La trajectoire progressive de soutien est plus fréquente que la précédente. Plusieurs participant·es, comme Lea, décrivent des parents d’abord méfiants ou désemparés, qui finissent par accepter au fil du temps, souvent suite à l’intervention de professionnel·les de santé ou de groupes de soutien. Lea, à propos de sa mère : « Elle a rejoint un groupe pour parents d’enfants trans […]. Et je pense que c’est là-bas qu’elle a un peu changé d’attitude, surtout parce que toutes les questions qu’elle se posait, ils pouvaient y répondre. Et je crois qu’ils ont pu la rassurer sur le fait que ce n’était pas la fin du monde – des choses comme ça. Ils lui ont aussi appris […] comment utiliser mes pronoms, ou comment réagir quand elle se trompait par accident. Donc je pense que c’est vraiment ce groupe qui a fait la différence. » Ce type de parcours démontre l’importance du dialogue, mais aussi la possibilité d’une évolution parentale. Pour l’équipe de recherche, ces exemples prouvent qu’un soutien peut s’apprendre, et qu’il n’est pas réservé aux familles déjà informées.

À l’opposé, les soutiens instables – pouvant varier entre soutien conditionnel et/ou soutien ambigu – plongent les jeunes dans un sentiment d’insécurité affective, le va-et-vient émotionnel rendant difficile toute affirmation de soi durable. Le soutien conditionnel est offert seulement à certaines étapes et sous certaines attentes, donnant l’impression que ce soutien pourrait être accordé ou retiré à tout moment, donc jamais vraiment assuré. Henry, un jeune homme ayant détransitionné après un parcours transféminin, résume ainsi les effets de ce soutien conditionnel, accordé par ses parents seulement pour sa détransition : « Même si j’avais le choix, je voudrais toujours être une femme. Si j’en avais la possibilité, sans toutes ces humiliations, sans ces gens qui me méprisent et sans être rejeté par ma famille. Si j’avais vraiment ce libre arbitre, j’aimerais toujours être une femme. » Le soutien ambigu quant à lui, se caractérise par des attitudes parentales contradictoires et aléatoires, issues de l’incompréhension ou du doute, où les paroles et les gestes ne concordent pas, traduisant surtout un conflit intérieur entre les valeurs affichées et la difficulté à accepter la situation de l’enfant.
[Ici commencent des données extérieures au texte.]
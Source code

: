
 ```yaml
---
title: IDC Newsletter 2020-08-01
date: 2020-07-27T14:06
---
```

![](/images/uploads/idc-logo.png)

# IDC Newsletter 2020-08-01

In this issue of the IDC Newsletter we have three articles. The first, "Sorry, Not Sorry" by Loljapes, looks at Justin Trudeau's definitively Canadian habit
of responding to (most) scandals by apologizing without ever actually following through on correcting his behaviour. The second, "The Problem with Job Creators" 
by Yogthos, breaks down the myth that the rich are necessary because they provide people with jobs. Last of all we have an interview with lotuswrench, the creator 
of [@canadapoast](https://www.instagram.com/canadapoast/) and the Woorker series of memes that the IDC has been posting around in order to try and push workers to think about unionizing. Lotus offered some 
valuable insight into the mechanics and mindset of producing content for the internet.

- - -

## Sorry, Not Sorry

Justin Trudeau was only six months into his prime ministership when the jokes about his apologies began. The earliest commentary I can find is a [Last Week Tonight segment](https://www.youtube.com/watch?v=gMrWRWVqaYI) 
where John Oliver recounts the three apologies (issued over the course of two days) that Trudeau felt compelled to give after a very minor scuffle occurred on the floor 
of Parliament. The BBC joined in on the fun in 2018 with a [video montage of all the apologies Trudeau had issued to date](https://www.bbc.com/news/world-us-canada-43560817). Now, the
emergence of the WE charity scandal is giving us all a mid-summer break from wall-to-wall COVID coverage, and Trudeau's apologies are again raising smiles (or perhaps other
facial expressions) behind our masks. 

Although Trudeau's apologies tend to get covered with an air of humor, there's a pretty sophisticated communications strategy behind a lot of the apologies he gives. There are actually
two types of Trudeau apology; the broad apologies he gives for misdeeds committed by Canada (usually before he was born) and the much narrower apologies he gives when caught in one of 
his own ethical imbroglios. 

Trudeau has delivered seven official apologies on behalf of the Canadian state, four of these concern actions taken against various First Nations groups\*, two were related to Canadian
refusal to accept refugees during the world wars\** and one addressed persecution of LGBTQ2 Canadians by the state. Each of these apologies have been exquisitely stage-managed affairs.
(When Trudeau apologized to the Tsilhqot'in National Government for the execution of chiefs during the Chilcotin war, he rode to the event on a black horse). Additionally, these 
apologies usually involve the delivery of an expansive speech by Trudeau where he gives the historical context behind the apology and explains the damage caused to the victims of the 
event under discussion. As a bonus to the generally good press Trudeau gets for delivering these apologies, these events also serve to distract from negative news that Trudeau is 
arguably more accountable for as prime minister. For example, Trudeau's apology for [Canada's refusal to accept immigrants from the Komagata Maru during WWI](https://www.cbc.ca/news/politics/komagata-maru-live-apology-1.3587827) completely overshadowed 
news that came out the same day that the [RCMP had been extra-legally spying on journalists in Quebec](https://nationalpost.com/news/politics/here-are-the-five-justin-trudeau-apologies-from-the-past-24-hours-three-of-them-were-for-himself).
Emma, par exemple, se remémore, à propos de son père : « Je lui ai dit quelque chose comme : “Hé, je ne me sens pas comme une femme.” Il a simplement répondu : “D’accord”, en hochant la tête. On n’est pas vraiment allé plus loin. Je ne sais pas trop pourquoi ; je pense qu’il était mal à l’aise avec ça, avec le fait que je lui dise ça. (…) Je crois qu’il a pensé qu’il avait échoué comme parent, ou quelque chose du genre, parce qu’à voir son visage, il avait l’air tellement inquiet. C’était un peu : “Comment ça, tu ne te sens pas femme ? Où est-ce que j’ai échoué ?” »

Les chercheur·ses replacent ces témoignages dans un contexte politique polarisé. La médiatisation du concept de dysphorie de genre à apparition rapide (ROGD) a contribué à alimenter les inquiétudes parentales et les débats publics sur la légitimité du soutien parental affirmatif. Ce climat de suspicion accroît la peur du regret et le contrôle parental sur les parcours de transition. L’étude prévient que cette panique morale entourant la transition peut dissuader les parents de soutenir pleinement leurs enfants.
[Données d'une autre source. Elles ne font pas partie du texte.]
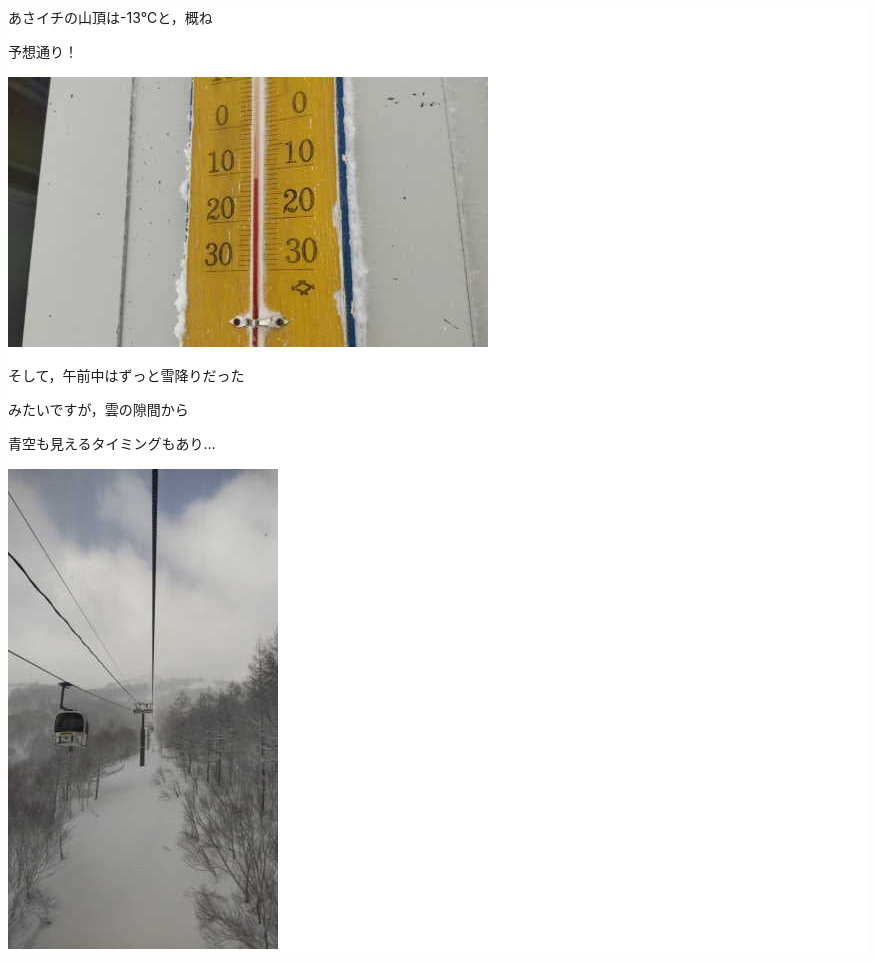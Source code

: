 


あさイチの山頂は-13℃と，概ね


予想通り！




![e3eff6664c58bcd21a654aac10c22ebf.jpg](images/e3eff6664c58bcd21a654aac10c22ebf.jpg)




そして，午前中はずっと雪降りだった


みたいですが，雲の隙間から


青空も見えるタイミングもあり…




![554c47b655d594aea3609faa4a2dd1d4.jpg](images/554c47b655d594aea3609faa4a2dd1d4.jpg)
L’équipe d’Annie Pullen Sansfaçon souligne la responsabilité des professionnel·les dans l’accompagnement des parents. Les intervenant·es doivent être informé·es pour reconnaître la diversité des parcours de transition, qui inclut des possibles détransitions – sans hiérarchie ni pathologisation. Cette recherche met en lumière un fait central : le soutien parental inconditionnel apparaît comme un facteur déterminant pour la liberté et l’autonomie de genre des jeunes. Qu’il s’agisse de transition ou de détransition, ce soutien – lorsqu’il est stable, ou progressif, et inconditionnel – devient le socle d’une exploration identitaire saine. À l’inverse, l’absence ou l’instabilité du soutien parental favorise la précarité affective, la honte et le secret. Les voix des participant·es en témoignent avec force : ce qui compte avant tout, c’est d’être entendu·e, compris·e, et aimé·e sans condition.

Note : Les citations sont issues de traductions réalisées par IA de certains des verbatims de l’étude.